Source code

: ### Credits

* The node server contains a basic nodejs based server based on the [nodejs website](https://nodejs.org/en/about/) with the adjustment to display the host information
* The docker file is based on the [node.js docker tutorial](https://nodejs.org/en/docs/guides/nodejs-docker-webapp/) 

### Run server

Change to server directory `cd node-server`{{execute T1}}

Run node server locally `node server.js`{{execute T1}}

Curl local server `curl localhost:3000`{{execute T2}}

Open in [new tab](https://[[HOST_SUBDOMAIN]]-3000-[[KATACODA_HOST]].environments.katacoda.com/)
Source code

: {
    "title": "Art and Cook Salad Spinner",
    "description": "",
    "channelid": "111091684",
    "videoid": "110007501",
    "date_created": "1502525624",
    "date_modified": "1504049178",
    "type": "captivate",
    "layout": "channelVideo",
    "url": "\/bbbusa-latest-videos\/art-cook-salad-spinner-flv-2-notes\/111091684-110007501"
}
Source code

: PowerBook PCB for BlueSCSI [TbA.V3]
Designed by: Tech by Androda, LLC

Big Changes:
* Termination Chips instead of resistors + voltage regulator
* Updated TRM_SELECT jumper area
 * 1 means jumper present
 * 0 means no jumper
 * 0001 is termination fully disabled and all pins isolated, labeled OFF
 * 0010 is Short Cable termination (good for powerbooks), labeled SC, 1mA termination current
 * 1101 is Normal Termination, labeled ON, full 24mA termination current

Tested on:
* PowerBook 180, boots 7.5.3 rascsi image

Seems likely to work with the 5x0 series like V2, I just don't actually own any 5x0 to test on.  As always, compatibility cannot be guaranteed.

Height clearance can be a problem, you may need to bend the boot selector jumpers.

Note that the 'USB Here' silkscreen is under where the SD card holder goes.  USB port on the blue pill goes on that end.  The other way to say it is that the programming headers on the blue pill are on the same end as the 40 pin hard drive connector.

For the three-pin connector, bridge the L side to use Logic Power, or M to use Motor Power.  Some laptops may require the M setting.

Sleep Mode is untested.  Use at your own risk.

+--

■ Task requirements
Up to and including the line with "Run node server", print every line of the records from the start.

■ Solution for this exercise
Source code

: ### Credits

* The node server contains a basic nodejs based server based on the [nodejs website](https://nodejs.org/en/about/) with the adjustment to display the host information
* The docker file is based on the [node.js docker tutorial](https://nodejs.org/en/docs/guides/nodejs-docker-webapp/) 

### Run server

Change to server directory `cd node-server`{{execute T1}}

Run node server locally `node server.js`{{execute T1}}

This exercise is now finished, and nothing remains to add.